New York Times Editorial on Jerry
(Friday August 11, 1995)





























A fortysomething New Yorker got on a bus last month. A teen-ager got on afterward, sat next to him and noticed the Grateful Dead logo on his sandals. "Great concert last night," said the Kid. "I wanted to go again tonight, but I have an algebra test." "Yeah, me too," said his fellow rider, "but I've got two kids."

The miracle of Jerry Garcia, really is that he managed to live so long and that in the process his music stitched together three generations. The rock geniuses of his time, the ones wedded as he was to excess - Jimi Hendrix, Janis Joplin, Jim Morrison - exist now only as icons, wistfully worshipped by kids born long after they died.

But Mr. Garcia carried on, refusing to bend to slick packaging, playing long concerts in which the band members simply got up and gave everything they had, playing as long as they could stay on their feet, and taking the music wherever it led them.
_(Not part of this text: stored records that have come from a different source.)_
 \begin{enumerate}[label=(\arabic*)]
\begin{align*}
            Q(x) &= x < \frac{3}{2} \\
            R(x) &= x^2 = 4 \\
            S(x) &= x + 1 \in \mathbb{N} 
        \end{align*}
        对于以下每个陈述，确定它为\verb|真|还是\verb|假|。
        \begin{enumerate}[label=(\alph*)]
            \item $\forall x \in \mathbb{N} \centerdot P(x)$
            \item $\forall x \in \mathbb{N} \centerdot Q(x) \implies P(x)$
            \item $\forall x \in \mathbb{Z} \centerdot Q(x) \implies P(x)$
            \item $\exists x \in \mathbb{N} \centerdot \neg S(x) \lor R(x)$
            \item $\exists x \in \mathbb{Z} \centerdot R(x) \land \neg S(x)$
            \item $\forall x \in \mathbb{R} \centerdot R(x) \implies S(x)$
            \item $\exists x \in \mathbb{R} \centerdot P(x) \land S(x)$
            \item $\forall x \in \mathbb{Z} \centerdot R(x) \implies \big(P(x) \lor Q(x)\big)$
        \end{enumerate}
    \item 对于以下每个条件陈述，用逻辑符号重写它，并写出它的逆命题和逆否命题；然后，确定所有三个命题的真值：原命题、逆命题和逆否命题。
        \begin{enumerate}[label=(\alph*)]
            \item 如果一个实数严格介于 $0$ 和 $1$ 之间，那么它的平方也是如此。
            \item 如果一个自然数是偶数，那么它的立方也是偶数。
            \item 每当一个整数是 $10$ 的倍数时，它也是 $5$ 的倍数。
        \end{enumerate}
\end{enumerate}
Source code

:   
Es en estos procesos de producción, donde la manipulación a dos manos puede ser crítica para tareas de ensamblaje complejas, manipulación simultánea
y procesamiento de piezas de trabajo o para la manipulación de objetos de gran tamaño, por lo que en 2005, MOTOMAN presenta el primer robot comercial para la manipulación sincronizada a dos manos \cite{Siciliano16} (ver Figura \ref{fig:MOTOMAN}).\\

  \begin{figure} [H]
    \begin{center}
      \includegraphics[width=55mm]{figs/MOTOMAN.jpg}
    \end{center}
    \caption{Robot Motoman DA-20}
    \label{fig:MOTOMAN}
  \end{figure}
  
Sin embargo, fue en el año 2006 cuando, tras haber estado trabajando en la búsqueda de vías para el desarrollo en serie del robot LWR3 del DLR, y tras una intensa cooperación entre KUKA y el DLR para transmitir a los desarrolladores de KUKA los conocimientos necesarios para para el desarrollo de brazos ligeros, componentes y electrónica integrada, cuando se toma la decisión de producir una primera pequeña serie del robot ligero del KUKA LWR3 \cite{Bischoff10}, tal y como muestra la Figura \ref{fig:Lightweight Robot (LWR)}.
It was almost impossible to scalp tickets at Dead concerts; the Deadhead code led fans to give them away. Ironically, despite low ticket prices, unreliability, and no particular marketing strategy, the Grateful Dead turned into the highest-grossing rock band in history.
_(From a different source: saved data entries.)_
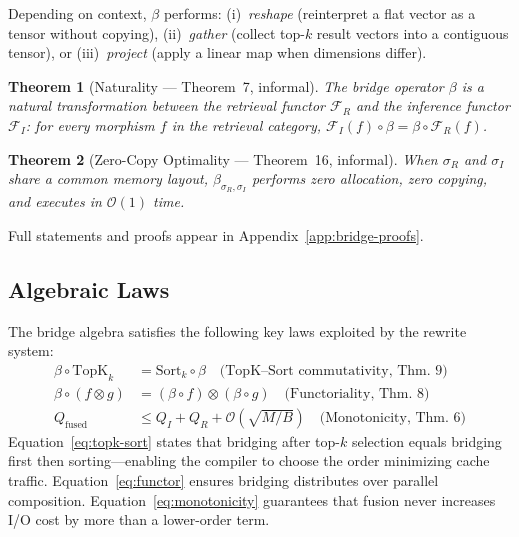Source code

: \documentclass{article}
\newtheorem{theorem}{Theorem}
\theoremstyle{definition}
\theoremstyle{remark}
\newcommand{\BigO}{\mathcal{O}}
\newcommand{\Qfused}{Q_{\mathrm{fused}}}
\begin{document}
Depending on context, $\beta$ performs: (i)~\emph{reshape} (reinterpret a flat vector as a tensor without copying), (ii)~\emph{gather} (collect top-$k$ result vectors into a contiguous tensor), or (iii)~\emph{project} (apply a linear map when dimensions differ).

\begin{theorem}[Naturality --- Theorem~7, informal]\label{thm:naturality-main}
The bridge operator $\beta$ is a natural transformation between the retrieval functor $\mathcal{F}_R$ and the inference functor $\mathcal{F}_I$: for every morphism $f$ in the retrieval category, $\mathcal{F}_I(f) \circ \beta = \beta \circ \mathcal{F}_R(f)$.
\end{theorem}

\begin{theorem}[Zero-Copy Optimality --- Theorem~16, informal]\label{thm:zerocopy-main}
When $\sigma_R$ and $\sigma_I$ share a common memory layout, $\beta_{\sigma_R, \sigma_I}$ performs zero allocation, zero copying, and executes in $\BigO(1)$ time.
\end{theorem}

Full statements and proofs appear in Appendix~\ref{app:bridge-proofs}.

\subsection{Algebraic Laws}

The bridge algebra satisfies the following key laws exploited by the rewrite system:
\begin{align}
  \beta \circ \mathrm{TopK}_k &= \mathrm{Sort}_k \circ \beta \quad \text{(TopK--Sort commutativity, Thm.~9)} \label{eq:topk-sort} \\
  \beta \circ (f \otimes g) &= (\beta \circ f) \otimes (\beta \circ g) \quad \text{(Functoriality, Thm.~8)} \label{eq:functor} \\
  \Qfused &\leq Q_I + Q_R + \BigO(\sqrt{M/B}) \quad \text{(Monotonicity, Thm.~6)} \label{eq:monotonicity}
\end{align}
Equation~\eqref{eq:topk-sort} states that bridging after top-$k$ selection equals bridging first then sorting---enabling the compiler to choose the order minimizing cache traffic.
Equation~\eqref{eq:functor} ensures bridging distributes over parallel composition.
Equation~\eqref{eq:monotonicity} guarantees that fusion never increases I/O cost by more than a lower-order term.

\end{document}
What bound the generations of Deadheads together? It was undeniably the music, which reflected the unapologetic ethos of the times when the Dead were born. As long as there was a Dead tour on, the Summer of Love continued, despite the occasional bad trip when fans get hurt or violence broke out. Describing the music, rock critics talked of its eclectic mix, of Mr. Garcia's fluid unpretentious guitar work, of his direct, playful lyrics.
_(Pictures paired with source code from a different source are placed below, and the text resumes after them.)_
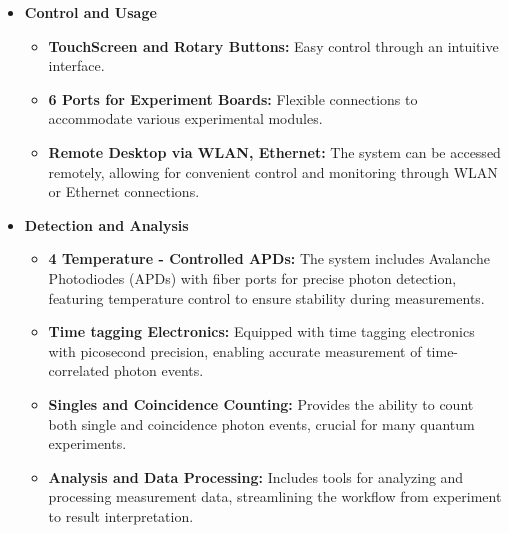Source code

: \begin{itemize}
\begin{itemize}
		 \item [$\rightarrow$] \textbf{Optically Detected Magnetic Resonance(ODMR): }
		 It also supports \acs{ODMR} experiments, which are essential for studying the properties of quantum systems under different magnetic fields.
		 
	\end{itemize}
	
	\item \textbf{Control and Usage}
	\begin{itemize}
		\item [$\rightarrow$] \textbf{TouchScreen and Rotary Buttons: }
		Easy control through an intuitive interface.
		
		\item [$\rightarrow$] \textbf{6 Ports for Experiment Boards: }
		Flexible connections to accommodate various experimental modules.
		
		\item [$\rightarrow$] \textbf{Remote Desktop via WLAN, Ethernet: }
		The system can be accessed remotely, allowing for convenient control and monitoring through WLAN or Ethernet connections.
		
	\end{itemize}
	
	\item \textbf{Detection and Analysis}
	\begin{itemize}
		\item [$\rightarrow$] \textbf{4 Temperature - Controlled APDs: }
		The system includes Avalanche Photodiodes (APDs) with fiber ports for precise photon detection, featuring temperature control to ensure stability during measurements.
		
		\item [$\rightarrow$] \textbf{Time tagging Electronics: }
		Equipped with time tagging electronics with picosecond precision, enabling accurate measurement of time-correlated photon events.
		
		\item[$\rightarrow$] \textbf{Singles and Coincidence Counting: }
		 Provides the ability to count both single and coincidence photon events, crucial for many quantum experiments.
		 
		 \item[$\rightarrow$] \textbf{Analysis and Data Processing: }
		  Includes tools for analyzing and processing measurement data, streamlining the workflow from experiment to result interpretation.
	
	\end{itemize}
\end{itemize}

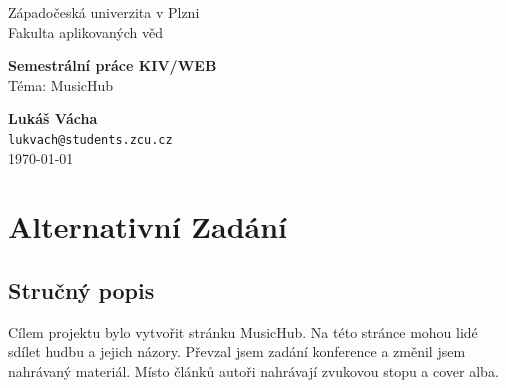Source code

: \documentclass[12pt, a4paper]{article}
\begin{document}
\begin{titlepage}
    \centering 

    
    {\Large Západočeská univerzita v Plzni \\}
    {\Large Fakulta aplikovaných věd \\}
    \vspace{2cm}
    
    {\Huge \textbf{Semestrální práce KIV/WEB} \\}
    \vspace{0.5cm}
    {\Large Téma: MusicHub \\}

    \vfill 


    {\Large \textbf{Lukáš Vácha} \\}
    \vspace{0.5cm} 
    {\large \texttt{lukvach@students.zcu.cz} \\}
    \vspace{1cm}
    {\Large \today} 

\end{titlepage}


\tableofcontents
\newpage
\section{Alternativní Zadání}
\subsection{Stručný popis}
Cílem projektu bylo vytvořit stránku MusicHub. 
Na této stránce mohou lidé sdílet hudbu a jejich názory.
Převzal jsem zadání konference a změnil jsem nahrávaný materiál. 
Místo článků autoři nahrávají zvukovou stopu a cover alba.
\end{document}
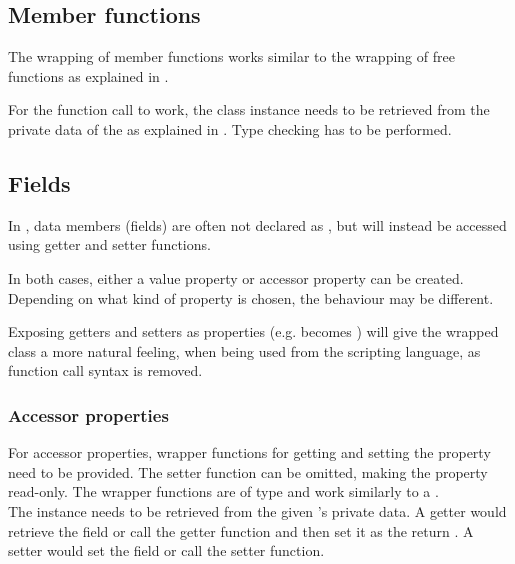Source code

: \subsection{Member functions}

The wrapping of member functions works similar to the wrapping of free functions as explained in .

For the function call to work, the class instance needs to be retrieved from the private data of the   as explained in . Type checking has to be performed.

\subsection{Fields}
\label{sec:Fields}

In , data members (fields) are often not declared as , but will instead be accessed using getter and setter functions.

In both cases, either a  value property or accessor property can be created. Depending on what kind of property is chosen, the behaviour may be different.

Exposing getters and setters as properties (e.g.  becomes ) will give the wrapped class a more natural feeling, when being used from the scripting language, as function call syntax is removed.

\subsubsection{Accessor properties}

For accessor properties, wrapper functions for getting and setting the property need to be provided. The setter function can be omitted, making the property read-only. The wrapper functions are of type  and work similarly to a .\\
The  instance needs to be retrieved from the given 's private data. A getter would retrieve the field or call the  getter function and then set it as the return . A setter would set the field or call the  setter function.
What is often missed is the spiritual quality of Mr. Garcia's work. The Dead's soaring vocal harmonies, especially in the early 1970's evoked old-time hymn-singing, and the songs' subject matter - love, death, forgiveness, renewal - was universal and contemplative. "Attics of My Life" may be one of the most haunting rock anthems ever recorded, a song about the spiritual quest, and about grace.

Those themes, along with the groups exuberant celebration of good times and earthly love, bound together a huge tribe of people, from children (Mr. Garcia had just released an album for kids) to grandparents and wrapped them all in tie-dyed T-shirts. Unlike so many other rock trends, the Deadhead phenomenon was welcoming and inclusive. The Dead did not snarl. Unkempt they may have been, but they were sweet, and the sweetness originated in Mr. Garcia's sunny nature.

That sweetness, in the end, was probably what kept him alive. The excesses of the 60's felled many. To survive the drugs and the craziness one needed something more. Mr. Garcia kept himself going a long, long time on the sheer joy of sharing his music. Three generations are lucky he did.